(WHAT IS EXPECTED):
The reply should be an exact repeat of the listing, with no pictures in it.

────

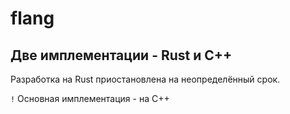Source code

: # flang

## Две имплементации - Rust и C++

Разработка на Rust приостановлена на неопределённый срок.

`!` Основная имплементация - на C++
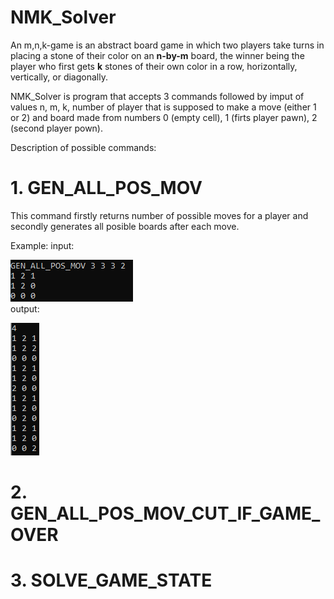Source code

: # NMK_Solver

An m,n,k-game is an abstract board game in which two players take turns in placing a stone of their color on an **n-by-m** board, the winner being the player who first gets **k** stones of their own color in a row, horizontally, vertically, or diagonally.

NMK_Solver is program that accepts 3 commands followed by imput of values n, m, k, number of player that is supposed to make a move (either 1 or 2) and board made from numbers 0 (empty cell), 1 (firts player pawn), 2 (second player pown).

Description of possible commands:

# 1. GEN_ALL_POS_MOV
This command firstly returns number of possible moves for a player and secondly generates all posible boards after each move.

Example:
input:

![img1](https://github.com/Krzy-Doma/NMK_Solver/blob/main/screens/all_possible_move_1.png) <br>
output:

![img2](https://github.com/Krzy-Doma/NMK_Solver/blob/main/screens/all_possible_move_2.png)

# 2. GEN_ALL_POS_MOV_CUT_IF_GAME_OVER

# 3. SOLVE_GAME_STATE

────

(EXERCISE RESULT):
Source code

: # flang

## Две имплементации - Rust и C++

Разработка на Rust приостановлена на неопределённый срок.

`!` Основная имплементация - на C++
Source code

: # NMK_Solver

An m,n,k-game is an abstract board game in which two players take turns in placing a stone of their color on an **n-by-m** board, the winner being the player who first gets **k** stones of their own color in a row, horizontally, vertically, or diagonally.

NMK_Solver is program that accepts 3 commands followed by imput of values n, m, k, number of player that is supposed to make a move (either 1 or 2) and board made from numbers 0 (empty cell), 1 (firts player pawn), 2 (second player pown).

Description of possible commands:

# 1. GEN_ALL_POS_MOV
This command firstly returns number of possible moves for a player and secondly generates all posible boards after each move.

Example:
input:

![img1](https://github.com/Krzy-Doma/NMK_Solver/blob/main/screens/all_possible_move_1.png) <br>
output:

![img2](https://github.com/Krzy-Doma/NMK_Solver/blob/main/screens/all_possible_move_2.png)

# 2. GEN_ALL_POS_MOV_CUT_IF_GAME_OVER

# 3. SOLVE_GAME_STATE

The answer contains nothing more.